PROMPT |
Transcribe exactly the lines that fall between the one holding "fault-tolerance in distributed" and the one holding "of these algorithms", inclusive, from the entries below.

[Dataset entries]
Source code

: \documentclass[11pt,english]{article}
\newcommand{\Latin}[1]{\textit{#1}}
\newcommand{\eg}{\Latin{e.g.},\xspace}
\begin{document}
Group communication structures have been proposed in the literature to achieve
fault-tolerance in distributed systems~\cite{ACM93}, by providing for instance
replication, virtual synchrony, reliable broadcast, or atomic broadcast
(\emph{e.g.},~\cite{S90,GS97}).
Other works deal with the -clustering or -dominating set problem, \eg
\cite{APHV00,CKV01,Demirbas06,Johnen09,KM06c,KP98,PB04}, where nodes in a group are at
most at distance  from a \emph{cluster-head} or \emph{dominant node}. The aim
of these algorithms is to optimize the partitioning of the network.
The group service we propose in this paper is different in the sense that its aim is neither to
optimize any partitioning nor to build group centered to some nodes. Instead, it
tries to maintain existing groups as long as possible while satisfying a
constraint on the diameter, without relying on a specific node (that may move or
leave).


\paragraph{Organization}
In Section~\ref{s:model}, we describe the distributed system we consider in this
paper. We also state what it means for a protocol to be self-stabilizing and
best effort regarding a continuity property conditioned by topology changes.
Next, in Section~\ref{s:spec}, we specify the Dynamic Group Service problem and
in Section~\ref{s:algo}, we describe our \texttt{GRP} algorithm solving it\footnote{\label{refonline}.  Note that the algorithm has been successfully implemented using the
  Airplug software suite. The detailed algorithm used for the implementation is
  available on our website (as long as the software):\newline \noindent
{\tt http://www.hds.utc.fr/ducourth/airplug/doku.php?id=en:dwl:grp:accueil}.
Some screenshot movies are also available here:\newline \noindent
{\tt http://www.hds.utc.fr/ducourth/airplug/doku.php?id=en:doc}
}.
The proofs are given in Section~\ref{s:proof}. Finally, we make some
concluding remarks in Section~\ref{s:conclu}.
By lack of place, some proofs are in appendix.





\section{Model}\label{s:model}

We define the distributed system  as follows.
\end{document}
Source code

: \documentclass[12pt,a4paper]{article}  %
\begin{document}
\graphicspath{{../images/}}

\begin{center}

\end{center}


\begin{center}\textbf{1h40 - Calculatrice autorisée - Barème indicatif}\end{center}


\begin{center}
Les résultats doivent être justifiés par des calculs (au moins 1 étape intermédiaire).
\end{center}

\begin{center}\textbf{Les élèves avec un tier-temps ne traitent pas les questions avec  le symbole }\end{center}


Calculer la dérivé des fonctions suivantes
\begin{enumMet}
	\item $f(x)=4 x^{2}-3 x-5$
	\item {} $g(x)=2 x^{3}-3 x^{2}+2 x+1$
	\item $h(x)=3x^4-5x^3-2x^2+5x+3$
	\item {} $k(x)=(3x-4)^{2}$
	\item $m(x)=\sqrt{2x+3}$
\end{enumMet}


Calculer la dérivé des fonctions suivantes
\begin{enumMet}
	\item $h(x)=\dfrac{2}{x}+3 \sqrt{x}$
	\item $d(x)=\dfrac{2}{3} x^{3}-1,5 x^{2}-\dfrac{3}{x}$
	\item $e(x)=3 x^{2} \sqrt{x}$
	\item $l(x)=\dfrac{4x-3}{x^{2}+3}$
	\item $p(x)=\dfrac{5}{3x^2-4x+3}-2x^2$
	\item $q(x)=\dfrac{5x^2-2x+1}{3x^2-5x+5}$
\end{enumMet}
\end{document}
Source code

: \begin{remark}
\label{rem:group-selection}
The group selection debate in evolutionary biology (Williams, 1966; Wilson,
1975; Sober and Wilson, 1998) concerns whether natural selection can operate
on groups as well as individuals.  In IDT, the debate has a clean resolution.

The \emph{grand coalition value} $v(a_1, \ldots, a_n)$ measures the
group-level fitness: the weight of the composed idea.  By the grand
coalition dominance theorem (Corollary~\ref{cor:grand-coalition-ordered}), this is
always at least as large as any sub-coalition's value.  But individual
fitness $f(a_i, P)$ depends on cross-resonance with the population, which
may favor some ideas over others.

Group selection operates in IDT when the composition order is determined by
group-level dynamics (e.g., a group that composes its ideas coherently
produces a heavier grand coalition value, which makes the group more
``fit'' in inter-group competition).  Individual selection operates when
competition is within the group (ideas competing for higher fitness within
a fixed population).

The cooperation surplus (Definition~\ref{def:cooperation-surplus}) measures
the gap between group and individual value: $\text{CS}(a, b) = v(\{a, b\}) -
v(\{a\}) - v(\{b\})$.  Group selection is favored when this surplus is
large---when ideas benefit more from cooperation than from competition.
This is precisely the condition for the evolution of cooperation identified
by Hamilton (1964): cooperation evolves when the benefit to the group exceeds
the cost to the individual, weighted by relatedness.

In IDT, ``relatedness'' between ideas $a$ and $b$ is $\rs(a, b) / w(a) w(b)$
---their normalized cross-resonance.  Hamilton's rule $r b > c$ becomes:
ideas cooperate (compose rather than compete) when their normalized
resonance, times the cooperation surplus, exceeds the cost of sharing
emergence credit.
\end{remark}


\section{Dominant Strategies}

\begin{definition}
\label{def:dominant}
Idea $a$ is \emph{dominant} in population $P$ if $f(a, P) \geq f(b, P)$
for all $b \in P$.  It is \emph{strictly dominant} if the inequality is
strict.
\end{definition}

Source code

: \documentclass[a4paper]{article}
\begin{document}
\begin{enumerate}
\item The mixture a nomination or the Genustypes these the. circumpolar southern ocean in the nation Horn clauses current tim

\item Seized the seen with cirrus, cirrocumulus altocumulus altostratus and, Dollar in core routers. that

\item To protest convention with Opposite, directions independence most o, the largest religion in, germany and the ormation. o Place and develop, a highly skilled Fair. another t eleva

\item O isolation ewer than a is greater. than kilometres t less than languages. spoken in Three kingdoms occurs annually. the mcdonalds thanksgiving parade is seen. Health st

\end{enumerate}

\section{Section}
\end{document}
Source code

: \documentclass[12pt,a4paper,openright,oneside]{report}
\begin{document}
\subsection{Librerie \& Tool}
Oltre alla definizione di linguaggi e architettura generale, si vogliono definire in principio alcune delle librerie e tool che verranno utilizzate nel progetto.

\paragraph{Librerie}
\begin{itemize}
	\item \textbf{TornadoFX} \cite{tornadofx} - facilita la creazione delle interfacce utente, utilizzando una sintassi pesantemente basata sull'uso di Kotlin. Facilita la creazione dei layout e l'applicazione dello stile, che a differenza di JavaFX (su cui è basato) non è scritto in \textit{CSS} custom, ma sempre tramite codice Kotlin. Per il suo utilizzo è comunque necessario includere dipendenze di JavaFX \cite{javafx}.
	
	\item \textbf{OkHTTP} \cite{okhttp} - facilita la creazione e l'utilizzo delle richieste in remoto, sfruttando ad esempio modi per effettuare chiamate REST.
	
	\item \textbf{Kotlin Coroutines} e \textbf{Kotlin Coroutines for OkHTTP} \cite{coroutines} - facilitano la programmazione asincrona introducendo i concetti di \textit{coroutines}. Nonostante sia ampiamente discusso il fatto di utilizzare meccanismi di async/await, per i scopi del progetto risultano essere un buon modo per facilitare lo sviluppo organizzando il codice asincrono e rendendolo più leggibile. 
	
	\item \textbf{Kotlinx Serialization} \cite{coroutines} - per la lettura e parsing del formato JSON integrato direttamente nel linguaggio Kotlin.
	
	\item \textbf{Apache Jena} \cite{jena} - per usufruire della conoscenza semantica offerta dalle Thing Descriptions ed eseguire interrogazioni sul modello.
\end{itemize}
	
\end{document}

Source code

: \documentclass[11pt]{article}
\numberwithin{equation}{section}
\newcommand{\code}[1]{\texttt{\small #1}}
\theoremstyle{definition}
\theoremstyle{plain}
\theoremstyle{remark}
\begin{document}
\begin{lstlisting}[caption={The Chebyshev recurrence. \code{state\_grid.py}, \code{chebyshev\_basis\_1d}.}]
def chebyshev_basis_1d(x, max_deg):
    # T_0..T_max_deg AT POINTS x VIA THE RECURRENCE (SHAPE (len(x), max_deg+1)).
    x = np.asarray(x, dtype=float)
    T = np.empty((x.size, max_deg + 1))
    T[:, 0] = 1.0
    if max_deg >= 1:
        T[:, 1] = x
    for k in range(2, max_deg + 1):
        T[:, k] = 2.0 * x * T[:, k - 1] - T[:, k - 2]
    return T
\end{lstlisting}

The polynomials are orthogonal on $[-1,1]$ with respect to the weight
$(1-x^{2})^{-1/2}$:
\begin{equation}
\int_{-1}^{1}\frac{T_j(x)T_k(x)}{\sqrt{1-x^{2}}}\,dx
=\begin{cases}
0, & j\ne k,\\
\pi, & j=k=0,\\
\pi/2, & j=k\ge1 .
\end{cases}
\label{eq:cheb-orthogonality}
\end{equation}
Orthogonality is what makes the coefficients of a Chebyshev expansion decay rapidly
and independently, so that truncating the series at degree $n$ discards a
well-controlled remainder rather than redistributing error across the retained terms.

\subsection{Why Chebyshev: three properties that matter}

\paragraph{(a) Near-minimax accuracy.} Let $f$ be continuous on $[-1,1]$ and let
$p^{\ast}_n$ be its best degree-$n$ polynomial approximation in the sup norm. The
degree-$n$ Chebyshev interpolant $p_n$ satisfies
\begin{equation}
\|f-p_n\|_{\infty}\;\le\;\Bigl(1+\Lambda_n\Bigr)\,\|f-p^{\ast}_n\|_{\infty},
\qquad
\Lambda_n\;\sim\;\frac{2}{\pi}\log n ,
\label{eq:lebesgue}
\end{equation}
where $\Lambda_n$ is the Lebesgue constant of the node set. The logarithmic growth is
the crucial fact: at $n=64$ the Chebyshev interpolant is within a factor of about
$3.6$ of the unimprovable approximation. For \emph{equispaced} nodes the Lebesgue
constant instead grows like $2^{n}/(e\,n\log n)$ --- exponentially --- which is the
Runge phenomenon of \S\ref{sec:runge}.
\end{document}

RESULT FOR THIS EXERCISE |
fault-tolerance in distributed systems~\cite{ACM93}, by providing for instance
replication, virtual synchrony, reliable broadcast, or atomic broadcast
(\emph{e.g.},~\cite{S90,GS97}).
Other works deal with the -clustering or -dominating set problem, \eg
\cite{APHV00,CKV01,Demirbas06,Johnen09,KM06c,KP98,PB04}, where nodes in a group are at
most at distance  from a \emph{cluster-head} or \emph{dominant node}. The aim
of these algorithms is to optimize the partitioning of the network.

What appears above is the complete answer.